The Latest in the Contract Management Market: Catching Up with Upside (Part 1)

Unlike P2P and strategic sourcing, contract management is a market segment that I don't hear too much about on a daily basis. Yet every few weeks, I hear some story about an implementation that's played a central role in better procurement and supplier management programs or another one that hasn't ended up as planned (over the years, the number of contract management implementations that end up not meeting expectations is higher than I would have thought at first). Yet some vendors, like Upside, one of the undisputed leaders in the market, keeps chugging along (with, in general, solid customer support and backing). Earlier this winter, before the deep freeze hit Chicago, I had the chance to catch up with Upside's Ashif Mawji, the firm's founder and CEO. Ashif shared some general updates and observations regarding trends in the contract management market and his firm's recent experience in general.

From a general adoption perspective, Ashif has seen legal groups continuing to play a central role in contract management strategy, requirements/systems specification and selection, in both the buy- and sell-side areas (as well as dual-purpose implementations). Procurement is also a key role in many selections, and certainly a "key stakeholder" in the software and the overall selection and deployment processes. Interest in contract automation solutions is, however, not just limited to buy-side. There has been significant interest in the sell-side as well, with commercial (i.e., sales, account management, legal/contract sales support) organization also playing a role as another key stakeholder in the deployment and roll-out process.

When it comes to selections, the process is getting more involved these days, and customers are doing their homework. "What we're finding is the timeline is getting a bit extended because clients are doing [greater] due-diligence," Ashif suggests. They're also going through a proof of concept period, which was not as common in the past. If the context of best of breed vs. suite/ERP, it appears that Upside's customers are increasingly self-selecting for a best of breed approach, and have resolved to working with multiple vendors in different Spend Management areas (including Upside for CLM). Yet our own research on solid adoption of SAP, Ariba, and other contract management solutions that do not match Upside feature-for-feature suggests that a material section of the market is content with the 80% solution -- or less, depending on your perspective -- rather than a best-of-breed approach.

Yet what are signals that companies are ready for a contract management solution that goes beyond typical and often inexpensive run-of-the-mill systems? I asked Ashif this question and his response maps to what I've been hearing in the market for a couple of years. Specifically, when companies begin to prioritize integration into other systems, that's when the contract management ante rises. This integration might take the form of bringing in spending data from SAP or another ERP system. It might also take the form of integrating KPI data into a contracting system based on underlying catalog and non-catalog PO information.

Another sign that a company is ready for the next level of contract maturity is when they turn to advanced templates to streamline the contracting practice while simultaneously driving compliance and minimizing legal involvement. Consider templates in the area of indemnification.

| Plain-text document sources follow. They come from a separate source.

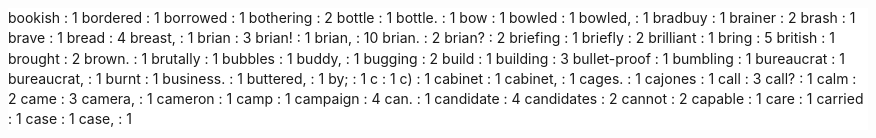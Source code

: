 bookish : 1
bordered : 1
borrowed : 1
bothering : 2
bottle : 1
bottle. : 1
bow : 1
bowled : 1
bowled, : 1
bradbuy : 1
brainer : 2
brash : 1
brave : 1
bread : 4
breast, : 1
brian : 3
brian! : 1
brian, : 10
brian. : 2
brian? : 2
briefing : 1
briefly : 2
brilliant : 1
bring : 5
british : 1
brought : 2
brown. : 1
brutally : 1
bubbles : 1
buddy, : 1
bugging : 2
build : 1
building : 3
bullet-proof : 1
bumbling : 1
bureaucrat : 1
bureaucrat, : 1
burnt : 1
business. : 1
buttered, : 1
by; : 1
c : 1
c) : 1
cabinet : 1
cabinet, : 1
cages. : 1
cajones : 1
call : 3
call? : 1
calm : 2
came : 3
camera, : 1
cameron : 1
camp : 1
campaign : 4
can. : 1
candidate : 4
candidates : 2
cannot : 2
capable : 1
care : 1
carried : 1
case : 1
case, : 1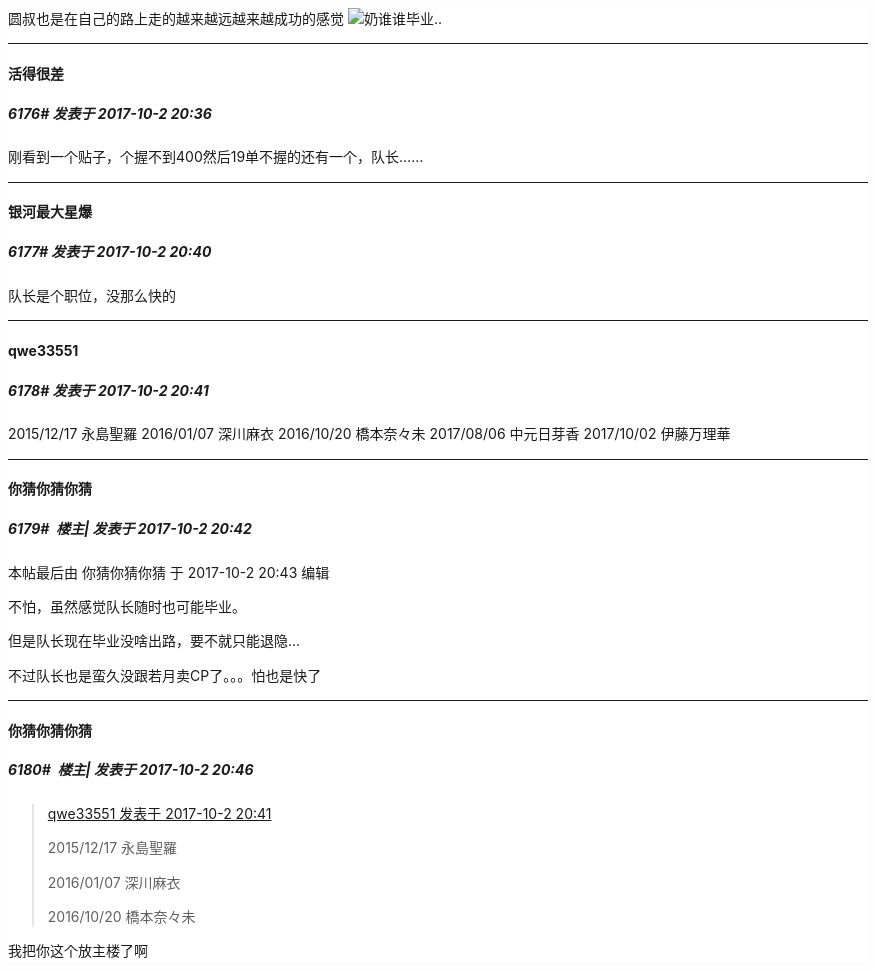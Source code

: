 圆叔也是在自己的路上走的越来越远越来越成功的感觉</blockquote>
<img src="https://static.saraba1st.com/image/smiley/face2017/134.png" referrerpolicy="no-referrer">奶谁谁毕业..

*****

####  活得很差  
##### 6176#       发表于 2017-10-2 20:36

刚看到一个贴子，个握不到400然后19单不握的还有一个，队长……

*****

####  银河最大星爆  
##### 6177#       发表于 2017-10-2 20:40

队长是个职位，没那么快的

*****

####  qwe33551  
##### 6178#       发表于 2017-10-2 20:41

2015/12/17 永島聖羅
2016/01/07 深川麻衣
2016/10/20 橋本奈々未
2017/08/06 中元日芽香
2017/10/02 伊藤万理華 ​​​

*****

####  你猜你猜你猜  
##### 6179#         楼主| 发表于 2017-10-2 20:42

 本帖最后由 你猜你猜你猜 于 2017-10-2 20:43 编辑 

不怕，虽然感觉队长随时也可能毕业。

但是队长现在毕业没啥出路，要不就只能退隐...

不过队长也是蛮久没跟若月卖CP了。。。怕也是快了

*****

####  你猜你猜你猜  
##### 6180#         楼主| 发表于 2017-10-2 20:46

<blockquote><a href="httphttps://bbs.saraba1st.com/2b/forum.php?mod=redirect&amp;goto=findpost&amp;pid=37377279&amp;ptid=1102389" target="_blank">qwe33551 发表于 2017-10-2 20:41</a>

2015/12/17 永島聖羅

2016/01/07 深川麻衣

2016/10/20 橋本奈々未</blockquote>
我把你这个放主楼了啊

A company that is more advanced and can take advantage of a broader contract management system might present five options for indemnification clauses and will then measure and look at how long it takes for users to arrive at a single clause (which can yield fascinating and invaluable insight). For example, a company might realize that it is landing at the middle-tier indemnification option (Option 3) 80% of the time, but only after multiple round-trips with counsel and weeks of cycle time involved. Analytics and insight such as this from a template-driven perspective might suggest changing Option 3 to the default (Option 1) choice.

On the commercial side, Upside has partnered with two other vendors in the broader sourcing/procurement market, Iasta and BravoSolution, and claims they're seeing traction in these relationships from a go-to-market perspective (I've not confirmed specifics by talking with Iasta or BravoSolution). Interestingly, both of these partners have their own contract management capability and Upside also has a sourcing/RFX module as well, yet it's clear between the partners (and prospective customers) where their individual vendor strengths are. For overall growth, it's clear that Upside's direct and partner sales strategies are paying off, as the company is currently looking at a 30%+ current growth rate, with approximately 80% of revenue company from CD-sales (enterprise software). But trend-wise, Upside is seeing, in their words, a "marginal increase" in SaaS sales relative to enterprise software sales.